For most consumers, Amazon has been back to normal for a while. However, behind the scenes, for the sellers and brands that sell on Amazon, Amazon’s fulfillment operations have remained disrupted.
Amazon now has over 200 million Prime members, a membership that has doubled in size in three years. “The crisis is laying bare the cracks in Amazon’s ability to be there for its customers when they need it most, much less to “delight” them,” wrote Christopher Mims at the Wall Street Journal in April 2020 in an article titled “Will We Forgive Amazon When This Is Over?” A year later, the answer is yes.
The experience of selling on Amazon is still different. According to Marketplace Pulse research, three-quarters of the top 100,000 sellers on Amazon use FBA; among them, 90% of sellers based outside of the U.S. use FBA. Selling on Amazon is inseparable from FBA. But since March 2020, when the company started prioritizing the stocking of household staples and medical supplies, disabling inbound shipments to Fulfillment by Amazon (FBA) for products that do not fall into the essentials or high-demand categories, relying on Amazon for fulfillment is not the same.
The restriction to essentials-only didn’t last long, but then in July 2020, the company imposed quantity restrictions for new products and limited others based on recent sales history. Effectively, each product had maximum warehouse space allocated, sometimes limiting the growth of sellers due to frequent stock-outs it caused.
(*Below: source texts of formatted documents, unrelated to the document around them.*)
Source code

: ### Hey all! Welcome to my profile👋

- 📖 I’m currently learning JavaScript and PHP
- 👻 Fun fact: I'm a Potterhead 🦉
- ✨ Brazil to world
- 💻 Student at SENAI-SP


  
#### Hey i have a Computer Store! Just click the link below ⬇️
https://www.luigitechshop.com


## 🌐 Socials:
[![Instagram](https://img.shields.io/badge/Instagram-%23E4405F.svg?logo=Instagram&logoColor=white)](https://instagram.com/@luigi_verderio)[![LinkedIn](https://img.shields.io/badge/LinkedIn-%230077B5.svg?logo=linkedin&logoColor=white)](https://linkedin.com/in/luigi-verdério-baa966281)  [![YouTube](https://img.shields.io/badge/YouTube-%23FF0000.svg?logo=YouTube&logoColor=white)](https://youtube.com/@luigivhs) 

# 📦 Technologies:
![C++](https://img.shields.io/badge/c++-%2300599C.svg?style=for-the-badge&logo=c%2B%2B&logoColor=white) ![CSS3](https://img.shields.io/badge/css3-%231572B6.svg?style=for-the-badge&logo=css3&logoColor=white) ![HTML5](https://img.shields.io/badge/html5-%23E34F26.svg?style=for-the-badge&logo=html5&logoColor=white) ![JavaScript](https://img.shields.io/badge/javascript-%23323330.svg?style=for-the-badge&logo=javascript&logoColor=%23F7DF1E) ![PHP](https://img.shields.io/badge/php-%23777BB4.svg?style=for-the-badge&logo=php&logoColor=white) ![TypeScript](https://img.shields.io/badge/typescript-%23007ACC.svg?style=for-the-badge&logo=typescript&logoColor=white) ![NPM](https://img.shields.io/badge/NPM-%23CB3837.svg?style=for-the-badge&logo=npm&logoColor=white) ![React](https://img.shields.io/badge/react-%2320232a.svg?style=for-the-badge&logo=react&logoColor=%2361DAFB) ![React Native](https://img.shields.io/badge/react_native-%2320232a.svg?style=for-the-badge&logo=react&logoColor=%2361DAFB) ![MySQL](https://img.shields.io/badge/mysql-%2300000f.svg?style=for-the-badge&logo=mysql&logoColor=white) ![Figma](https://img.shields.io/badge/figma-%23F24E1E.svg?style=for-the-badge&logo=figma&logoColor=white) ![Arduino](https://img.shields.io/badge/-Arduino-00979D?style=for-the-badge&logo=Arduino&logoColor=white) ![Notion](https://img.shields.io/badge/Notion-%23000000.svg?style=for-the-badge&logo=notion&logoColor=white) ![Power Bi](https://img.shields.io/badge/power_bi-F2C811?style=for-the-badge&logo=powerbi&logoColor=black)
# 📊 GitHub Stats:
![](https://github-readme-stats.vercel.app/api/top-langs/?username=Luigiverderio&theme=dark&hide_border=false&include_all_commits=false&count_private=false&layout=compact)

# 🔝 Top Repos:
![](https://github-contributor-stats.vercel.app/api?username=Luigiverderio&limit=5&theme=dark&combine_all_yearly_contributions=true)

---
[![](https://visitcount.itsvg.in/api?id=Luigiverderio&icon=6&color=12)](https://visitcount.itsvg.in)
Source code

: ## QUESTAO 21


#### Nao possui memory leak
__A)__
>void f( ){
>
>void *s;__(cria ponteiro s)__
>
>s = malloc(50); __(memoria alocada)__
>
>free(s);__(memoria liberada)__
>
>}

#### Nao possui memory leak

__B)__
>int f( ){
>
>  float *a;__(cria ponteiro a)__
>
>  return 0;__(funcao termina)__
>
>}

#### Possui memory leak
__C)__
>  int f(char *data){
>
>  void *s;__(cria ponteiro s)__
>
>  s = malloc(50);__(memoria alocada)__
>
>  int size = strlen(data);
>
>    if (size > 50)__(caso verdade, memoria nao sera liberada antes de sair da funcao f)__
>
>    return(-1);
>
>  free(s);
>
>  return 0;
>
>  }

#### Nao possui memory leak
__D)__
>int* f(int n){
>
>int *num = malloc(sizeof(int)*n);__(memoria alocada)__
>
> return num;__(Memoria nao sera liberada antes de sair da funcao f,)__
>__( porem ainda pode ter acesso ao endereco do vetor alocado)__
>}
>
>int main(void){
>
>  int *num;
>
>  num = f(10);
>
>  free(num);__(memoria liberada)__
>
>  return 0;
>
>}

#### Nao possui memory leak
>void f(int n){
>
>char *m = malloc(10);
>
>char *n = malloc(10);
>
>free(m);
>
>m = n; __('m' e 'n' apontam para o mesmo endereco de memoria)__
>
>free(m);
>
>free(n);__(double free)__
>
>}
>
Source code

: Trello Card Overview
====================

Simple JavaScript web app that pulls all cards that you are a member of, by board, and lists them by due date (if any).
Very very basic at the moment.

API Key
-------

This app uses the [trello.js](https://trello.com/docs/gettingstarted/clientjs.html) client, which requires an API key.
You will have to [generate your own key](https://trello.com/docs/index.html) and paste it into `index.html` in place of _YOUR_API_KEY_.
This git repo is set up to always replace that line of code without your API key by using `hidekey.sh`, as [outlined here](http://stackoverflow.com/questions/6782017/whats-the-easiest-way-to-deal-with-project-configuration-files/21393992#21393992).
Effective April 22nd, 2021, Amazon removed product-level quantity limits and instead set new account-level limits. The change again attracted critique because for many sellers, it further reduced available warehouse space, but also because it was announced and became effective on the same day. “With ASIN-level limits, our top items were limited at ~33k units max and ~24k units max, respectively. Now, our total limit is around ~50k and must be shared across the rest of our catalog. With this change, we can no longer send full container load shipments for our most popular items,” wrote one seller.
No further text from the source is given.